Your comment reminded me of an article I read about how online dating interactions have now devolved into 2 different robots talking to each other as the humans behind the profiles use AI for profile content and responses to messages. Not sure this is progress.
1. I agree that this controversy is stupid, there's nothing wrong with what Mentink did, and this style of "gotcha" journalism of snooping on someone's phone is super-creepy.
2. Root Sports no longer exists. Mariners broadcasts are now put out by MLB (https://www.geekwire.com/2025/seattle-mariners-shutting-down-root-sports-shifting-tv-and-streaming-to-mlb-in-2026/)
3. What may have informed this a bit is that the Mariners TV broadcast can be a little heavy-handed about how progressive they are. One of their commentators has an Australian accent (because the Aussies know baseball better than Americans...). They made a big deal out of having an all-female broadcast (https://www.mlb.com/news/mariners-rockies-to-feature-all-women-broadcast-crew). These type of things get an eye-roll from me, but seem to bring people into a rage.
I have not found Mentink's interviews to be particularly enlightening, but this is true for postgame sideline interviews in general, and in particularly on outlets managed by the team.

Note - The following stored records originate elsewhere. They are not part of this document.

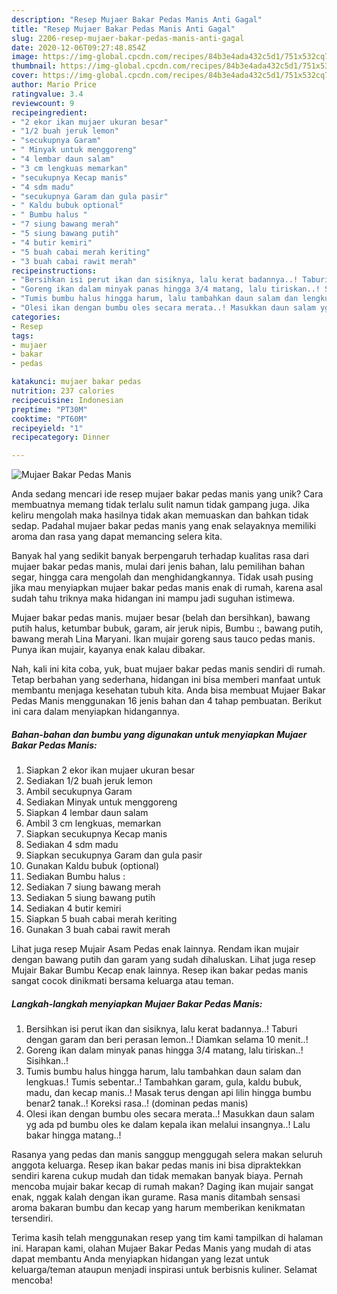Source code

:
 ```yaml
---
description: "Resep Mujaer Bakar Pedas Manis Anti Gagal"
title: "Resep Mujaer Bakar Pedas Manis Anti Gagal"
slug: 2206-resep-mujaer-bakar-pedas-manis-anti-gagal
date: 2020-12-06T09:27:48.854Z
image: https://img-global.cpcdn.com/recipes/84b3e4ada432c5d1/751x532cq70/mujaer-bakar-pedas-manis-foto-resep-utama.jpg
thumbnail: https://img-global.cpcdn.com/recipes/84b3e4ada432c5d1/751x532cq70/mujaer-bakar-pedas-manis-foto-resep-utama.jpg
cover: https://img-global.cpcdn.com/recipes/84b3e4ada432c5d1/751x532cq70/mujaer-bakar-pedas-manis-foto-resep-utama.jpg
author: Mario Price
ratingvalue: 3.4
reviewcount: 9
recipeingredient:
- "2 ekor ikan mujaer ukuran besar"
- "1/2 buah jeruk lemon"
- "secukupnya Garam"
- " Minyak untuk menggoreng"
- "4 lembar daun salam"
- "3 cm lengkuas memarkan"
- "secukupnya Kecap manis"
- "4 sdm madu"
- "secukupnya Garam dan gula pasir"
- " Kaldu bubuk optional"
- " Bumbu halus "
- "7 siung bawang merah"
- "5 siung bawang putih"
- "4 butir kemiri"
- "5 buah cabai merah keriting"
- "3 buah cabai rawit merah"
recipeinstructions:
- "Bersihkan isi perut ikan dan sisiknya, lalu kerat badannya..! Taburi dengan garam dan beri perasan lemon..! Diamkan selama 10 menit..!"
- "Goreng ikan dalam minyak panas hingga 3/4 matang, lalu tiriskan..! Sisihkan..!"
- "Tumis bumbu halus hingga harum, lalu tambahkan daun salam dan lengkuas.! Tumis sebentar..! Tambahkan garam, gula, kaldu bubuk, madu, dan kecap manis..! Masak terus dengan api lilin hingga bumbu benar2 tanak..! Koreksi rasa..! (dominan pedas manis)"
- "Olesi ikan dengan bumbu oles secara merata..! Masukkan daun salam yg ada pd bumbu oles ke dalam kepala ikan melalui insangnya..! Lalu bakar hingga matang..!"
categories:
- Resep
tags:
- mujaer
- bakar
- pedas

katakunci: mujaer bakar pedas 
nutrition: 237 calories
recipecuisine: Indonesian
preptime: "PT30M"
cooktime: "PT60M"
recipeyield: "1"
recipecategory: Dinner

---
```



![Mujaer Bakar Pedas Manis](https://img-global.cpcdn.com/recipes/84b3e4ada432c5d1/751x532cq70/mujaer-bakar-pedas-manis-foto-resep-utama.jpg)

Anda sedang mencari ide resep mujaer bakar pedas manis yang unik? Cara membuatnya memang tidak terlalu sulit namun tidak gampang juga. Jika keliru mengolah maka hasilnya tidak akan memuaskan dan bahkan tidak sedap. Padahal mujaer bakar pedas manis yang enak selayaknya memiliki aroma dan rasa yang dapat memancing selera kita.

Banyak hal yang sedikit banyak berpengaruh terhadap kualitas rasa dari mujaer bakar pedas manis, mulai dari jenis bahan, lalu pemilihan bahan segar, hingga cara mengolah dan menghidangkannya. Tidak usah pusing jika mau menyiapkan mujaer bakar pedas manis enak di rumah, karena asal sudah tahu triknya maka hidangan ini mampu jadi suguhan istimewa.

Mujaer bakar pedas manis. mujaer besar (belah dan bersihkan), bawang putih halus, ketumbar bubuk, garam, air jeruk nipis, Bumbu :, bawang putih, bawang merah Lina Maryani. Ikan mujair goreng saus tauco pedas manis. Punya ikan mujair, kayanya enak kalau dibakar.


Nah, kali ini kita coba, yuk, buat mujaer bakar pedas manis sendiri di rumah. Tetap berbahan yang sederhana, hidangan ini bisa memberi manfaat untuk membantu menjaga kesehatan tubuh kita. Anda bisa membuat Mujaer Bakar Pedas Manis menggunakan 16 jenis bahan dan 4 tahap pembuatan. Berikut ini cara dalam menyiapkan hidangannya.

<!--inarticleads1-->

##### Bahan-bahan dan bumbu yang digunakan untuk menyiapkan Mujaer Bakar Pedas Manis:

1. Siapkan 2 ekor ikan mujaer ukuran besar
1. Sediakan 1/2 buah jeruk lemon
1. Ambil secukupnya Garam
1. Sediakan  Minyak untuk menggoreng
1. Siapkan 4 lembar daun salam
1. Ambil 3 cm lengkuas, memarkan
1. Siapkan secukupnya Kecap manis
1. Sediakan 4 sdm madu
1. Siapkan secukupnya Garam dan gula pasir
1. Gunakan  Kaldu bubuk (optional)
1. Sediakan  Bumbu halus :
1. Sediakan 7 siung bawang merah
1. Sediakan 5 siung bawang putih
1. Sediakan 4 butir kemiri
1. Siapkan 5 buah cabai merah keriting
1. Gunakan 3 buah cabai rawit merah


Lihat juga resep Mujair Asam Pedas enak lainnya. Rendam ikan mujair dengan bawang putih dan garam yang sudah dihaluskan. Lihat juga resep Mujair Bakar Bumbu Kecap enak lainnya. Resep ikan bakar pedas manis sangat cocok dinikmati bersama keluarga atau teman. 

<!--inarticleads2-->

##### Langkah-langkah menyiapkan Mujaer Bakar Pedas Manis:

1. Bersihkan isi perut ikan dan sisiknya, lalu kerat badannya..! Taburi dengan garam dan beri perasan lemon..! Diamkan selama 10 menit..!
1. Goreng ikan dalam minyak panas hingga 3/4 matang, lalu tiriskan..! Sisihkan..!
1. Tumis bumbu halus hingga harum, lalu tambahkan daun salam dan lengkuas.! Tumis sebentar..! Tambahkan garam, gula, kaldu bubuk, madu, dan kecap manis..! Masak terus dengan api lilin hingga bumbu benar2 tanak..! Koreksi rasa..! (dominan pedas manis)
1. Olesi ikan dengan bumbu oles secara merata..! Masukkan daun salam yg ada pd bumbu oles ke dalam kepala ikan melalui insangnya..! Lalu bakar hingga matang..!


Rasanya yang pedas dan manis sanggup menggugah selera makan seluruh anggota keluarga. Resep ikan bakar pedas manis ini bisa dipraktekkan sendiri karena cukup mudah dan tidak memakan banyak biaya. Pernah mencoba mujair bakar kecap di rumah makan? Daging ikan mujair sangat enak, nggak kalah dengan ikan gurame. Rasa manis ditambah sensasi aroma bakaran bumbu dan kecap yang harum memberikan kenikmatan tersendiri. 

Terima kasih telah menggunakan resep yang tim kami tampilkan di halaman ini. Harapan kami, olahan Mujaer Bakar Pedas Manis yang mudah di atas dapat membantu Anda menyiapkan hidangan yang lezat untuk keluarga/teman ataupun menjadi inspirasi untuk berbisnis kuliner. Selamat mencoba!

“m going to go with a hard “no,” especially because asking questions as part of a sports broadcast isn’t, frankly, a job of ethical seriousness. “
Yes. And I’ll take it a step further, which also applies to the other lady journalist controversy, the notion of the importance of “ethics in sports journalism” is ludicrous.
I care more if *janitors* and *fast food workers* act ethically. No offense to our host, but it’s a silly industry and this talk of ethics aggrandizes it in an annoying manner.

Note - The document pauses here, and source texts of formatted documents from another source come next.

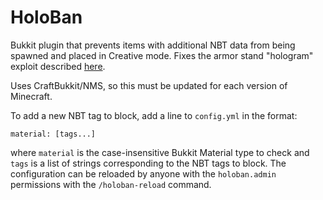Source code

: HoloBan
=======
Bukkit plugin that prevents items with additional NBT data from being spawned and placed in Creative mode. Fixes
the armor stand "hologram" exploit described [here](https://www.spigotmc.org/threads/player-created-holograms-new-exploit-1-10-2.190846/).

Uses CraftBukkit/NMS, so this must be updated for each version of Minecraft.

To add a new NBT tag to block, add a line to `config.yml` in the format:
```
material: [tags...]
```
where `material` is the case-insensitive Bukkit Material type to check and `tags` is a list of strings corresponding to
the NBT tags to block. The configuration can be reloaded by anyone with the `holoban.admin` permissions with the
`/holoban-reload` command.
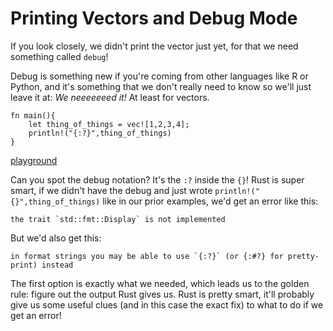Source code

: # Printing Vectors and Debug Mode

If you look closely, we didn't print the vector just yet, for that we need something called `debug`!

Debug is something new if you're coming from other languages like R or Python, and it's something that we don't really need to know so we'll just leave it at: *We neeeeeeed it!* At least for vectors.

```
fn main(){
    let thing_of_things = vec![1,2,3,4];
    println!("{:?}",thing_of_things)
}
```

[playground](https://play.rust-lang.org/?version=stable&mode=debug&edition=2018&gist=b94f6fadd0cb4b684b29f22803547f0d)

Can you spot the debug notation? It's the `:?` inside the `{}`! Rust is super smart, if we didn't have the debug and just wrote `println!("{}",thing_of_things)` like in our prior examples, we'd get an error like this:

    the trait `std::fmt::Display` is not implemented

But we'd also get this:

    in format strings you may be able to use `{:?}` (or {:#?} for pretty-print) instead

The first option is exactly what we needed, which leads us to the golden rule: figure out the output Rust gives us. Rust is pretty smart, it'll probably give us some useful clues (and in this case the exact fix) to what to do if we get an error!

I'm tired of people constantly looking for ways to bring other people down. At some point, the Internet moved away from online shopping and adult videos to being dominated by ways for people to tout their moral superiority. It's exhausting.
She has one job. She apparently can’t do it on her own.
"It was sometimes quite difficult to arrive at a question that was open ended enough without being embarrassingly banal."
If that was the personal touch and Ethan's skill, then nothing Mentink was doing with AI impinges or replaces it. AI can brainstorm good questions, it won't automatically select only the questions that are "open ended enough without being embarrassingly banal".
This whole pile-on just seems ridiculously stupid, and I'd be willing to bet more than a little hypocritical, as I'm guessing quite a few of the dog-pilers are using AI at least a little bit in whatever content they're generating.
I don’t think the reporter did anything wrong. In fact, looking for such prompts is a sign of diligence. The key is she did not directly export the AI output, i.e., she did not claim machine writing as her own.
AI gives you a higher floor...question is can it deliver a higher ceiling
I don't have an issue with it. Using AI like that seems a good way to come up with new ideas. How she uses those ideas will be her call.
My sense on the #discourse was that it wasn't about whether it was "bad" to use AI but that it was embarrassing. Like "hey Google how do I be confident, no mistakes". Which isn't really an AI issue but a "private made public" issue.